Changes in alpha-adrenoceptors during long-term treatment of rabbits with prazosin.

Abstract

Acute intravenous prazosin (0.05 mg/kg) caused marked falls in mean arterial pressure and postsynaptic alpha 1-adrenoceptor blockade in rabbits. During chronic oral dosing (3--21 days), tolerance developed and blood pressure returned to base-line pretreatment levels. This did not appear to be related to changes in plasma renin activity, body weight, prazosin kinetics, or alpha 2-adrenoceptor responsiveness. However, pressor responses to the alpha 1-adrenoceptor agonist phenylephrine and the mixed alpha 1/alpha 2-agonist noradrenaline increased during chronic prazosin therapy.

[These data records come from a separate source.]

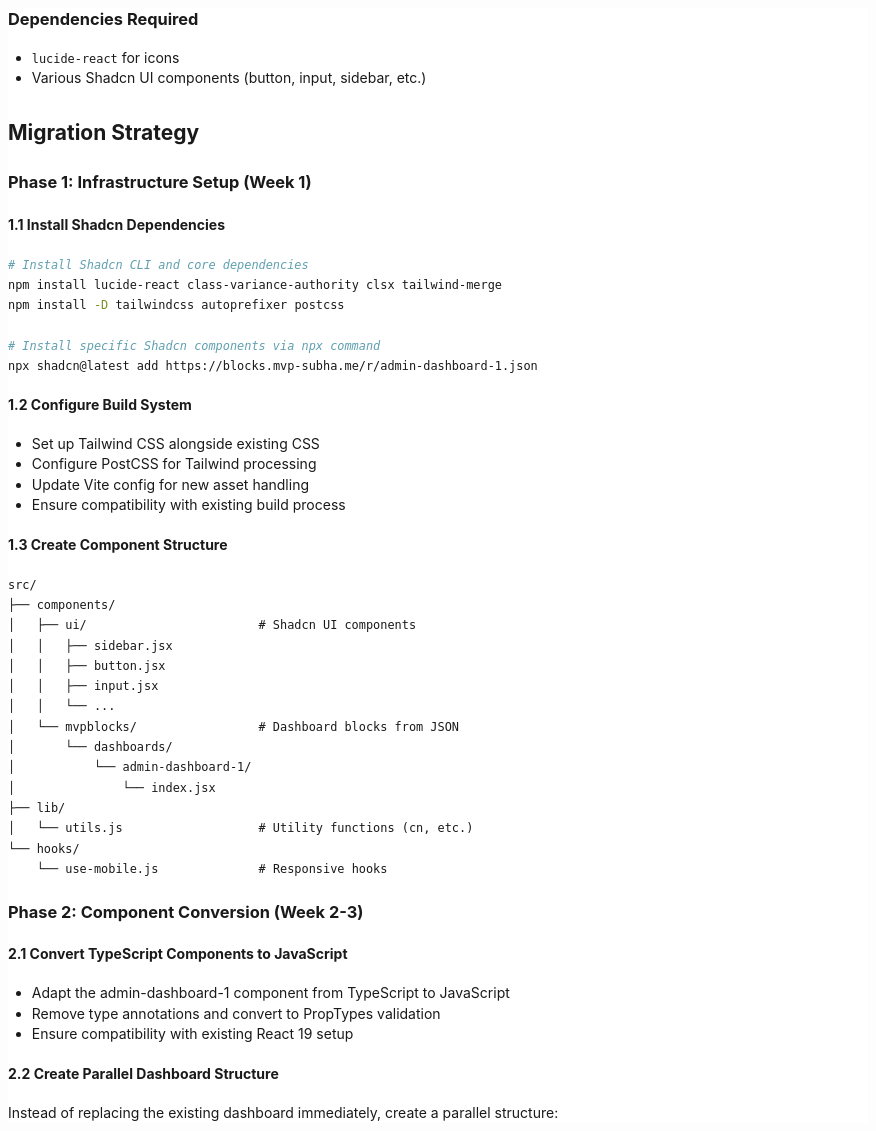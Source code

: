 ### Dependencies Required
- `lucide-react` for icons
- Various Shadcn UI components (button, input, sidebar, etc.)

## Migration Strategy

### Phase 1: Infrastructure Setup (Week 1)

#### 1.1 Install Shadcn Dependencies
```bash
# Install Shadcn CLI and core dependencies
npm install lucide-react class-variance-authority clsx tailwind-merge
npm install -D tailwindcss autoprefixer postcss

# Install specific Shadcn components via npx command
npx shadcn@latest add https://blocks.mvp-subha.me/r/admin-dashboard-1.json
```

#### 1.2 Configure Build System
- Set up Tailwind CSS alongside existing CSS
- Configure PostCSS for Tailwind processing
- Update Vite config for new asset handling
- Ensure compatibility with existing build process

#### 1.3 Create Component Structure
```
src/
├── components/
│   ├── ui/                        # Shadcn UI components
│   │   ├── sidebar.jsx
│   │   ├── button.jsx
│   │   ├── input.jsx
│   │   └── ...
│   └── mvpblocks/                 # Dashboard blocks from JSON
│       └── dashboards/
│           └── admin-dashboard-1/
│               └── index.jsx
├── lib/
│   └── utils.js                   # Utility functions (cn, etc.)
└── hooks/
    └── use-mobile.js              # Responsive hooks
```

### Phase 2: Component Conversion (Week 2-3)

#### 2.1 Convert TypeScript Components to JavaScript
- Adapt the admin-dashboard-1 component from TypeScript to JavaScript
- Remove type annotations and convert to PropTypes validation
- Ensure compatibility with existing React 19 setup

#### 2.2 Create Parallel Dashboard Structure
Instead of replacing the existing dashboard immediately, create a parallel structure:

Despite the development of apparent "tolerance," the response to bolus injections of prazosin was unchanged. No changes in the maximum number of prazosin binding sites or their dissociation constant were observed in the heart, spleen, forebrain, or hindbrain after 21 days treatment. It appears that although compensatory mechanisms develop during chronic prazosin treatment, they are not mediated by alterations in alpha 1-receptor binding but are related to changes in alpha 1-adrenoceptor responsiveness beyond the drug-receptor binding site.